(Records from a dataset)
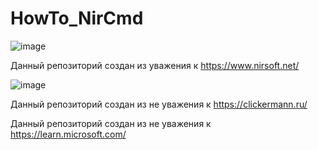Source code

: # HowTo_NirCmd
![image](https://github.com/IvanSibirevV2/HowTo_NirCmd/assets/19653524/094e5871-5a0d-47a4-ab76-b9b7b7abddcc)

Данный репозиторий создан из уважения к https://www.nirsoft.net/

![image](https://github.com/IvanSibirevV2/HowTo_NirCmd/assets/19653524/30671c72-3700-49ca-bb40-a75017702674)

Данный репозиторий создан из не уважения к https://clickermann.ru/

Данный репозиторий создан из не уважения к https://learn.microsoft.com/
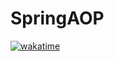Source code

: # SpringAOP

[![wakatime](https://wakatime.com/badge/github/Mastergs95/SpringAOP.svg)](https://wakatime.com/badge/github/Mastergs95/SpringAOP)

- **Work instruction**: The line with "уважения к https://clickermann.ru/" and each line after it, through the final line of the data, are to be duplicated exactly, with pictures left out and nothing more included.

- **Solution below**:
Данный репозиторий создан из не уважения к https://clickermann.ru/

Данный репозиторий создан из не уважения к https://learn.microsoft.com/
Source code

: # SpringAOP

[![wakatime](https://wakatime.com/badge/github/Mastergs95/SpringAOP.svg)](https://wakatime.com/badge/github/Mastergs95/SpringAOP)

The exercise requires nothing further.